Content starts

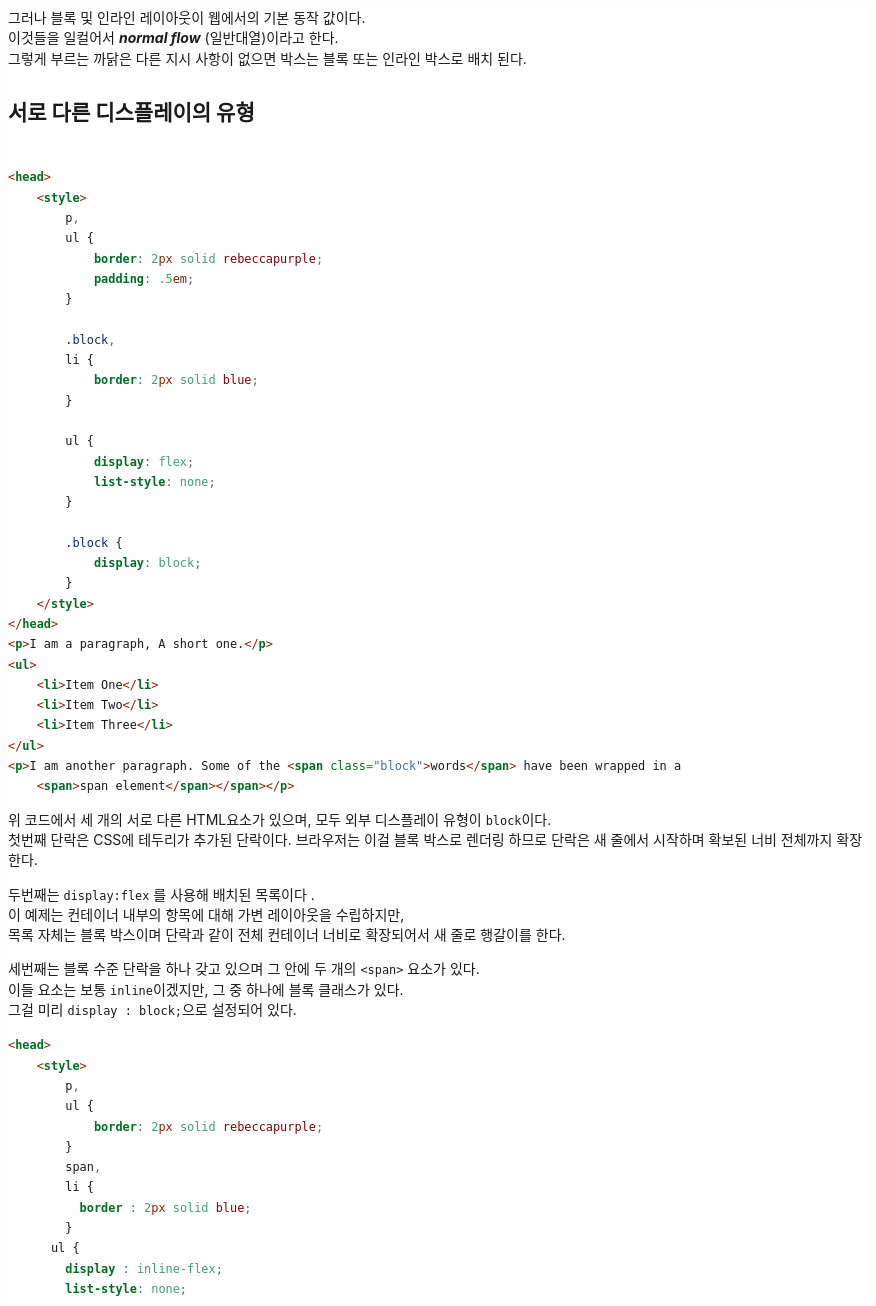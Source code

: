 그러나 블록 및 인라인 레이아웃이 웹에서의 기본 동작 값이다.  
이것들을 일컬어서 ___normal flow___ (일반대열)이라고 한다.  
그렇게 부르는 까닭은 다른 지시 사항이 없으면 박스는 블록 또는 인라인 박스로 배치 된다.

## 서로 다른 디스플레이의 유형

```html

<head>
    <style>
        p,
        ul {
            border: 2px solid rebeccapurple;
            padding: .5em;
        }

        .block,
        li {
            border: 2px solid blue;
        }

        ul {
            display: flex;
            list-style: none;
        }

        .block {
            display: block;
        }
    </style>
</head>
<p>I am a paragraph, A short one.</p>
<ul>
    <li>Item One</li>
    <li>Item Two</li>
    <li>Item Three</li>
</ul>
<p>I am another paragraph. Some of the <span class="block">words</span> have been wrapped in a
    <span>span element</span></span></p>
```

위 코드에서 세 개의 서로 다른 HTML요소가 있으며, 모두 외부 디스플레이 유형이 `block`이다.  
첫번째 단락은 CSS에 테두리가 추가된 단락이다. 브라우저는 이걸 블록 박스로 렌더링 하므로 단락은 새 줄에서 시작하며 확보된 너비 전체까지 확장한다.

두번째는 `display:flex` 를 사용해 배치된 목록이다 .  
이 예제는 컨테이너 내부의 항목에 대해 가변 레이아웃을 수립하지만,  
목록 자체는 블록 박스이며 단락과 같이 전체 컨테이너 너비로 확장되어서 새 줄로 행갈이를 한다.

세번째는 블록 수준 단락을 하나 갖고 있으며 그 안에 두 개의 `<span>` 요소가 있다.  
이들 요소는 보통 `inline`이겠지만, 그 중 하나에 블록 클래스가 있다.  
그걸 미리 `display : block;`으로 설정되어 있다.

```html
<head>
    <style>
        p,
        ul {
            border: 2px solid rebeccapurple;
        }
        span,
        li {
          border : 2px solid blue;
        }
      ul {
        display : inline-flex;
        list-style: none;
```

Content ends

→ **WHAT IS EXPECTED**: Give the lines from the one containing "이 예제는 컨테이너 내부의" through the end of the entries again, exactly as written and with no other lines.

→ **ANSWER**:
이 예제는 컨테이너 내부의 항목에 대해 가변 레이아웃을 수립하지만,  
목록 자체는 블록 박스이며 단락과 같이 전체 컨테이너 너비로 확장되어서 새 줄로 행갈이를 한다.

세번째는 블록 수준 단락을 하나 갖고 있으며 그 안에 두 개의 `<span>` 요소가 있다.  
이들 요소는 보통 `inline`이겠지만, 그 중 하나에 블록 클래스가 있다.  
그걸 미리 `display : block;`으로 설정되어 있다.

```html
<head>
    <style>
        p,
        ul {
            border: 2px solid rebeccapurple;
        }
        span,
        li {
          border : 2px solid blue;
        }
      ul {
        display : inline-flex;
        list-style: none;
```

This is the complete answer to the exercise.